## WHAT YOU NEED TO DO
Below are the entries; give again exactly the lines from the one mentioning "per appassionati del" through the one mentioning "la quale sta", inclusive.
-- Opening Marker --
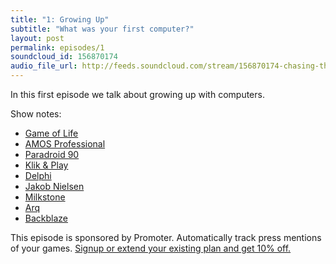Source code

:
```yaml
---
title: "1: Growing Up"
subtitle: "What was your first computer?"
layout: post
permalink: episodes/1
soundcloud_id: 156870174
audio_file_url: http://feeds.soundcloud.com/stream/156870174-chasing-the-whale-1-growing-up.mp3
---
```



In this first episode we talk about growing up with computers.

Show notes:

- [Game of Life](http://en.wikipedia.org/wiki/Conway's_Game_of_Life)
- [AMOS Professional](http://en.wikipedia.org/wiki/AMOS_BASIC) 
- [Paradroid 90](http://en.wikipedia.org/wiki/Paradroid)
- [Klik & Play](http://en.wikipedia.org/wiki/Klik_%26_Play)
- [Delphi](http://en.wikipedia.org/wiki/Embarcadero_Delphi)
- [Jakob Nielsen](https://web.archive.org/web/19990117065247/http://useit.com/)
- [Milkstone](http://milkstone.bandcamp.com/)
- [Arq](http://www.haystacksoftware.com/arq/)
- [Backblaze](http://www.backblaze.com/)

This episode is sponsored by Promoter. Automatically track press mentions of your games. <a href="http://www.promoterapp.com/whale">Signup or extend your existing plan and get 10% off.</a>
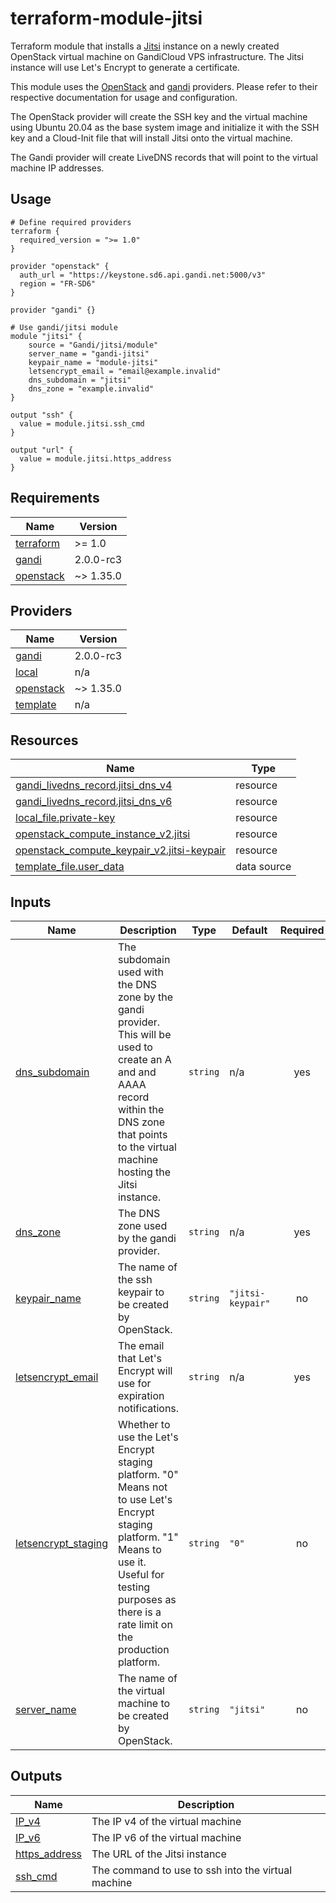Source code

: # terraform-module-jitsi

Terraform module that installs a [Jitsi](https://meet.jit.si/) instance on a newly created
OpenStack virtual machine on GandiCloud VPS infrastructure.
The Jitsi instance will use Let's Encrypt to generate a certificate.

This module uses the [OpenStack](https://registry.terraform.io/providers/terraform-provider-openstack/openstack/latest/docs) and [gandi](https://registry.terraform.io/providers/psychopenguin/gandi/latest/docs) providers. Please refer to their respective documentation for usage and configuration.

The OpenStack provider will create the SSH key and the virtual machine using Ubuntu 20.04 as the base system image and initialize it with the SSH key and a Cloud-Init file that will install Jitsi onto the virtual machine.

The Gandi provider will create LiveDNS records that will point to the virtual machine IP addresses.

## Usage
```hcl
# Define required providers
terraform {
  required_version = ">= 1.0"
}

provider "openstack" {
  auth_url = "https://keystone.sd6.api.gandi.net:5000/v3"
  region = "FR-SD6"
}

provider "gandi" {}

# Use gandi/jitsi module
module "jitsi" {
    source = "Gandi/jitsi/module"
    server_name = "gandi-jitsi"
    keypair_name = "module-jitsi"
    letsencrypt_email = "email@example.invalid"
    dns_subdomain = "jitsi"
    dns_zone = "example.invalid"
}

output "ssh" {
  value = module.jitsi.ssh_cmd
}

output "url" {
  value = module.jitsi.https_address
}
```

## Requirements

| Name | Version |
|------|---------|
| <a name="requirement_terraform"></a> [terraform](#requirement\_terraform) | >= 1.0 |
| <a name="requirement_gandi"></a> [gandi](#requirement\_gandi) | 2.0.0-rc3 |
| <a name="requirement_openstack"></a> [openstack](#requirement\_openstack) | ~> 1.35.0 |

## Providers

| Name | Version |
|------|---------|
| <a name="provider_gandi"></a> [gandi](#provider\_gandi) | 2.0.0-rc3 |
| <a name="provider_local"></a> [local](#provider\_local) | n/a |
| <a name="provider_openstack"></a> [openstack](#provider\_openstack) | ~> 1.35.0 |
| <a name="provider_template"></a> [template](#provider\_template) | n/a |

## Resources

| Name | Type |
|------|------|
| [gandi_livedns_record.jitsi_dns_v4](https://registry.terraform.io/providers/psychopenguin/gandi/2.0.0-rc3/docs/resources/livedns_record) | resource |
| [gandi_livedns_record.jitsi_dns_v6](https://registry.terraform.io/providers/psychopenguin/gandi/2.0.0-rc3/docs/resources/livedns_record) | resource |
| [local_file.private-key](https://registry.terraform.io/providers/hashicorp/local/latest/docs/resources/file) | resource |
| [openstack_compute_instance_v2.jitsi](https://registry.terraform.io/providers/terraform-provider-openstack/openstack/latest/docs/resources/compute_instance_v2) | resource |
| [openstack_compute_keypair_v2.jitsi-keypair](https://registry.terraform.io/providers/terraform-provider-openstack/openstack/latest/docs/resources/compute_keypair_v2) | resource |
| [template_file.user_data](https://registry.terraform.io/providers/hashicorp/template/latest/docs/data-sources/file) | data source |

## Inputs

| Name | Description | Type | Default | Required |
|------|-------------|------|---------|:--------:|
| <a name="input_dns_subdomain"></a> [dns\_subdomain](#input\_dns\_subdomain) | The subdomain used with the DNS zone by the gandi provider. This will be used to create an A and and AAAA record within the DNS zone that points to the virtual machine hosting the Jitsi instance. | `string` | n/a | yes |
| <a name="input_dns_zone"></a> [dns\_zone](#input\_dns\_zone) | The DNS zone used by the gandi provider. | `string` | n/a | yes |
| <a name="input_keypair_name"></a> [keypair\_name](#input\_keypair\_name) | The name of the ssh keypair to be created by OpenStack. | `string` | `"jitsi-keypair"` | no |
| <a name="input_letsencrypt_email"></a> [letsencrypt\_email](#input\_letsencrypt\_email) | The email that Let's Encrypt will use for expiration notifications. | `string` | n/a | yes |
| <a name="input_letsencrypt_staging"></a> [letsencrypt\_staging](#input\_letsencrypt\_staging) | Whether to use the Let's Encrypt staging platform. "0" Means not to use Let's Encrypt staging platform. "1" Means to use it. Useful for testing purposes as there is a rate limit on the production platform. | `string` | `"0"` | no |
| <a name="input_server_name"></a> [server\_name](#input\_server\_name) | The name of the virtual machine to be created by OpenStack. | `string` | `"jitsi"` | no |

## Outputs

| Name | Description |
|------|-------------|
| <a name="output_IP_v4"></a> [IP\_v4](#output\_IP\_v4) | The IP v4 of the virtual machine |
| <a name="output_IP_v6"></a> [IP\_v6](#output\_IP\_v6) | The IP v6 of the virtual machine |
| <a name="output_https_address"></a> [https\_address](#output\_https\_address) | The URL of the Jitsi instance |
| <a name="output_ssh_cmd"></a> [ssh\_cmd](#output\_ssh\_cmd) | The command to use to ssh into the virtual machine |
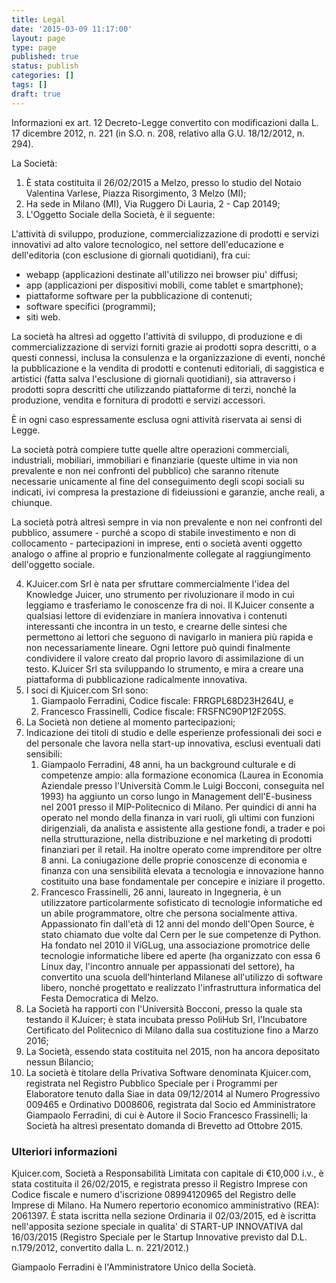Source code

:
 ```yaml
---
title: Legal
date: '2015-03-09 11:17:00'
layout: page
type: page
published: true
status: publish
categories: []
tags: []
draft: true
---
```

Informazioni ex art. 12 Decreto-Legge convertito con modificazioni dalla
L. 17 dicembre 2012, n. 221 (in S.O. n. 208, relativo alla G.U.
18/12/2012, n. 294).

La Società:

1.  È stata costituita il 26/02/2015 a Melzo, presso lo studio del
    Notaio Valentina Varlese, Piazza Risorgimento, 3 Melzo (MI);
2.  Ha sede in Milano (MI), Via Ruggero Di Lauria, 2 - Cap 20149; 
3.  L'Oggetto Sociale della Società, è il seguente:

L'attività di sviluppo, produzione, commercializzazione di prodotti
e servizi innovativi ad alto valore tecnologico, nel settore
dell'educazione e dell'editoria (con esclusione di giornali 
quotidiani), fra cui:

- webapp (applicazioni destinate all'utilizzo nei browser piu' diffusi;
- app (applicazioni per dispositivi mobili, come tablet e smartphone);
- piattaforme software per la pubblicazione di contenuti;
- software specifici (programmi);
- siti web.

La società ha altresì ad oggetto l'attività di sviluppo, di produzione 
e di commercializzazione di servizi forniti grazie ai prodotti sopra 
descritti, o a questi connessi, inclusa la consulenza e la organizzazione 
di eventi, nonché la pubblicazione e la vendita di prodotti e contenuti 
editoriali, di saggistica e artistici (fatta salva l'esclusione di giornali
quotidiani), sia attraverso i prodotti sopra descritti che utilizzando
piattaforme di terzi, nonché la produzione, vendita e fornitura di
prodotti e servizi accessori.

È in ogni caso espressamente esclusa ogni attività riservata ai sensi 
di Legge.

La società potrà compiere tutte quelle altre operazioni commerciali, 
industriali, mobiliari, immobiliari e finanziarie (queste ultime in via 
non prevalente e non nei confronti del pubblico) che saranno ritenute 
necessarie unicamente al fine del conseguimento degli scopi sociali 
su indicati, ivi compresa la prestazione di fideiussioni e garanzie, 
anche reali, a chiunque.

La società potrà altresì sempre in via non prevalente e non nei confronti 
del pubblico, assumere - purché a scopo di stabile investimento e non 
di collocamento - partecipazioni in imprese, enti o società aventi 
oggetto analogo o affine al proprio e funzionalmente collegate al 
raggiungimento dell'oggetto sociale.

4.  KJuicer.com Srl è nata per sfruttare commercialmente l'idea del
    Knowledge Juicer, uno strumento per rivoluzionare il modo in cui
    leggiamo e trasferiamo le conoscenze fra di noi. Il KJuicer consente
    a qualsiasi lettore di evidenziare in maniera innovativa i contenuti
    interessanti che incontra in un testo, e crearne delle sintesi che
    permettono ai lettori che seguono di navigarlo in maniera più
    rapida e non necessariamente lineare. Ogni lettore può quindi
    finalmente condividere il valore creato dal proprio lavoro di
    assimilazione di un testo. KJuicer Srl sta sviluppando lo strumento,
    e mira a creare una piattaforma di pubblicazione radicalmente
    innovativa.
5.  I soci di Kjuicer.com Srl sono:
    1.  Giampaolo Ferradini, Codice fiscale: FRRGPL68D23H264U, e
    2.  Francesco Frassinelli, Codice fiscale: FRSFNC90P12F205S.
6.  La Società non detiene al momento partecipazioni;
7.  Indicazione dei titoli di studio e delle esperienze professionali
    dei soci e del personale che lavora nella start-up innovativa,
    esclusi eventuali dati sensibili:
    1.  Giampaolo Ferradini, 48 anni, ha un background culturale e di
        competenze ampio: alla formazione economica (Laurea in Economia
        Aziendale presso l'Università Comm.le Luigi Bocconi, conseguita
        nel 1993) ha aggiunto un corso lungo in Management
        dell'E-business nel 2001 presso il MIP-Politecnico di Milano. 
        Per quindici di anni ha operato nel mondo della finanza in vari ruoli, 
        gli ultimi con funzioni dirigenziali, da analista e assistente alla 
        gestione fondi, a trader e poi nella strutturazione, nella distribuzione 
        e nel marketing di prodotti finanziari per il retail. Ha inoltre operato 
        come imprenditore per oltre 8 anni. La coniugazione delle proprie 
        conoscenze di economia e finanza con una sensibilità elevata a
        tecnologia e innovazione hanno costituito una base
        fondamentale per concepire e iniziare il progetto.
    2.  Francesco Frassinelli, 26 anni, laureato in Ingegneria, è un
        utilizzatore particolarmente sofisticato di tecnologie
        informatiche ed un abile programmatore, oltre che persona
        socialmente attiva. Appassionato fin dall'età di 12 anni del
        mondo dell'Open Source, è stato chiamato due volte dal Cern per
        le sue competenze di Python. Ha fondato nel 2010 il ViGLug, una
        associazione promotrice delle tecnologie informatiche libere ed
        aperte (ha organizzato con essa 6 Linux day, l'incontro annuale
        per appassionati del settore), ha convertito una scuola
        dell'hinterland Milanese all'utilizzo di software libero, nonché
        progettato e realizzato l'infrastruttura informatica del Festa
        Democratica di Melzo.
8.  La Società ha rapporti con l'Università Bocconi, presso la quale sta 
    testando il KJuicer; è stata incubata presso PoliHub Srl, l'Incubatore 
    Certificato del Politecnico di Milano dalla sua costituzione fino a Marzo 
    2016; 
9.  La Società, essendo stata costituita nel 2015, non ha ancora depositato 
    nessun Bilancio;
10. La società è titolare della Privativa Software denominata Kjuicer.com, 
    registrata nel Registro Pubblico Speciale per i Programmi per 
    Elaboratore tenuto dalla Siae in data 09/12/2014 al Numero Progressivo 
    009465 e Ordinativo D008606, registrata dal Socio ed Amministratore 
    Giampaolo Ferradini, di cui è Autore il Socio Francesco Frassinelli; la
    Società ha altresì presentato domanda di Brevetto ad Ottobre 2015.

### Ulteriori informazioni

Kjuicer.com, Società a Responsabilità Limitata con capitale di €10,000
i.v., è stata costituita il 26/02/2015, e registrata presso il Registro
Imprese con Codice fiscale e numero d'iscrizione 08994120965 del
Registro delle Imprese di Milano. Ha Numero repertorio economico
amministrativo (REA): 2061397. È stata iscritta nella sezione Ordinaria 
il 02/03/2015, ed è iscritta nell'apposita sezione speciale in qualita' di 
START-UP INNOVATIVA dal 16/03/2015 (Registro Speciale per le Startup 
Innovative previsto dal D.L. n.179/2012, convertito dalla L. n. 221/2012.)

Giampaolo Ferradini è l'Amministratore Unico della Società.
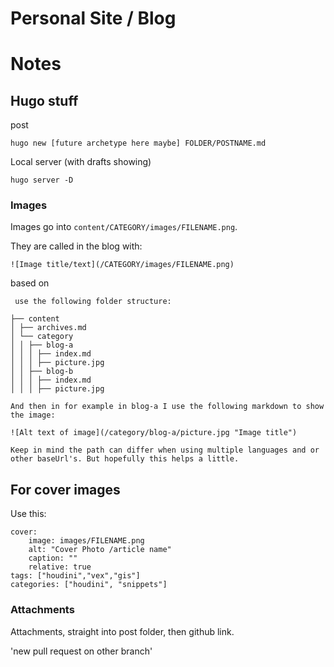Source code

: # Personal Site / Blog

# Notes

## Hugo stuff

post

```
hugo new [future archetype here maybe] FOLDER/POSTNAME.md
```

Local server (with drafts showing)
```
hugo server -D
```

### Images

Images go into `content/CATEGORY/images/FILENAME.png`.

They are called in the blog with:
```
![Image title/text](/CATEGORY/images/FILENAME.png)
```

based on 
```
 use the following folder structure:

├── content
│ ├── archives.md
│ └── category
│ │ ├── blog-a
│ │ │ ├── index.md
│ │ │ ├── picture.jpg
│ │ ├── blog-b
│ │ │ ├── index.md
│ │ │ ├── picture.jpg

And then in for example in blog-a I use the following markdown to show the image:

![Alt text of image](/category/blog-a/picture.jpg "Image title")

Keep in mind the path can differ when using multiple languages and or other baseUrl's. But hopefully this helps a little.
```

## For cover images
Use this:
```
cover:
    image: images/FILENAME.png
    alt: "Cover Photo /article name"
    caption: ""
    relative: true
tags: ["houdini","vex","gis"]
categories: ["houdini", "snippets"]
```

### Attachments

Attachments, straight into post folder, then github link.

'new pull request on other branch'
-- Closing Marker --
## REPLY TO THE TASK
        per appassionati del settore), ha convertito una scuola
        dell'hinterland Milanese all'utilizzo di software libero, nonché
        progettato e realizzato l'infrastruttura informatica del Festa
        Democratica di Melzo.
8.  La Società ha rapporti con l'Università Bocconi, presso la quale sta 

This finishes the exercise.